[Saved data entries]
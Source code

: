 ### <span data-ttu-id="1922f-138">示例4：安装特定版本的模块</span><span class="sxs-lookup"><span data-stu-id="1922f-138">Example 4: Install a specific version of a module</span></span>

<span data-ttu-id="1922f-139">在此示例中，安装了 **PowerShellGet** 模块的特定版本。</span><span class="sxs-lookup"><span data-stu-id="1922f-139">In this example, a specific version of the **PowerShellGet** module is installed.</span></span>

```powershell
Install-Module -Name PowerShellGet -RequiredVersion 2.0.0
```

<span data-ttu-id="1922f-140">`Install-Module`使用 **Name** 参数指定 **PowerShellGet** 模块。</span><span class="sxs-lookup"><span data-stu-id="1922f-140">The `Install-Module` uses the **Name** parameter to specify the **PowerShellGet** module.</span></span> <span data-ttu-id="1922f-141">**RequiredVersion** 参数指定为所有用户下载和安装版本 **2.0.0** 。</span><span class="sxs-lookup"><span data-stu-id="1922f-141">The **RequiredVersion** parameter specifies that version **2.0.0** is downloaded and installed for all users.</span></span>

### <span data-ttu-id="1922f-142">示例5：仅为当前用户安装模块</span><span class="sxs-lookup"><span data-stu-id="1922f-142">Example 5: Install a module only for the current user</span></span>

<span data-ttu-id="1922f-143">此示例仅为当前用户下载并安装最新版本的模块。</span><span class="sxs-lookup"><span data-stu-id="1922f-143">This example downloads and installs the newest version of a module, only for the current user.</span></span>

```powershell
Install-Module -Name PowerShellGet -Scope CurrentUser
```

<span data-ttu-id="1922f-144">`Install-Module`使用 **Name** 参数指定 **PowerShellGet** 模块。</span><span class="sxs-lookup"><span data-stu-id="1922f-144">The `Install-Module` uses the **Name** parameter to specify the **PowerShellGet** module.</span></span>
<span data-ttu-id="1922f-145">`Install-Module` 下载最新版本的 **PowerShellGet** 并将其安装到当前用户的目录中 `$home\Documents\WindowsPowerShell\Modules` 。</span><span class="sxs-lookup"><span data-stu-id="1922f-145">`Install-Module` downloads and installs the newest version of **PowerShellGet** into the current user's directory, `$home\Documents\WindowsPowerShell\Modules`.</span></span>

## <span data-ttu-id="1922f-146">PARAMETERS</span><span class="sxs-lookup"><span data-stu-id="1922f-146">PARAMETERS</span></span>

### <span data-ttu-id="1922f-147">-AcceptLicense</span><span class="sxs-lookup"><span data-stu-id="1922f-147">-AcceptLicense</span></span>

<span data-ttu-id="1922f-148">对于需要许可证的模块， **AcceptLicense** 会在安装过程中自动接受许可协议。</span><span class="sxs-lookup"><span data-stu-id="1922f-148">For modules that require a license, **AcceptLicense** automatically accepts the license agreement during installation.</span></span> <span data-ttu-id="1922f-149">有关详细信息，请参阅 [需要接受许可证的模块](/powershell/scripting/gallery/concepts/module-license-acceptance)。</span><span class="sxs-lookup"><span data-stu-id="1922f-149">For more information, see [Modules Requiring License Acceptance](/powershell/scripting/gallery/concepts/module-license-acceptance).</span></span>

* [What to work on]:
Each line above where the word "参数指定" occurs should be copied out.

* [Exercise solution]:
<span data-ttu-id="1922f-140">`Install-Module`使用 **Name** 参数指定 **PowerShellGet** 模块。</span><span class="sxs-lookup"><span data-stu-id="1922f-140">The `Install-Module` uses the **Name** parameter to specify the **PowerShellGet** module.</span></span> <span data-ttu-id="1922f-141">**RequiredVersion** 参数指定为所有用户下载和安装版本 **2.0.0** 。</span><span class="sxs-lookup"><span data-stu-id="1922f-141">The **RequiredVersion** parameter specifies that version **2.0.0** is downloaded and installed for all users.</span></span>
<span data-ttu-id="1922f-144">`Install-Module`使用 **Name** 参数指定 **PowerShellGet** 模块。</span><span class="sxs-lookup"><span data-stu-id="1922f-144">The `Install-Module` uses the **Name** parameter to specify the **PowerShellGet** module.</span></span>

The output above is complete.